| Available data |
################

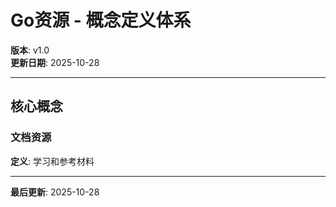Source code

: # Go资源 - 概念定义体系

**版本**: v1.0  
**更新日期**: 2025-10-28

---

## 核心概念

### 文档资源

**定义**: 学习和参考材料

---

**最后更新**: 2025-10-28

################

| Work instructions |
Please retype the records above exactly, excluding every picture.

| Response box |
Source code

: # Go资源 - 概念定义体系

**版本**: v1.0  
**更新日期**: 2025-10-28

---

## 核心概念

### 文档资源

**定义**: 学习和参考材料

---

**最后更新**: 2025-10-28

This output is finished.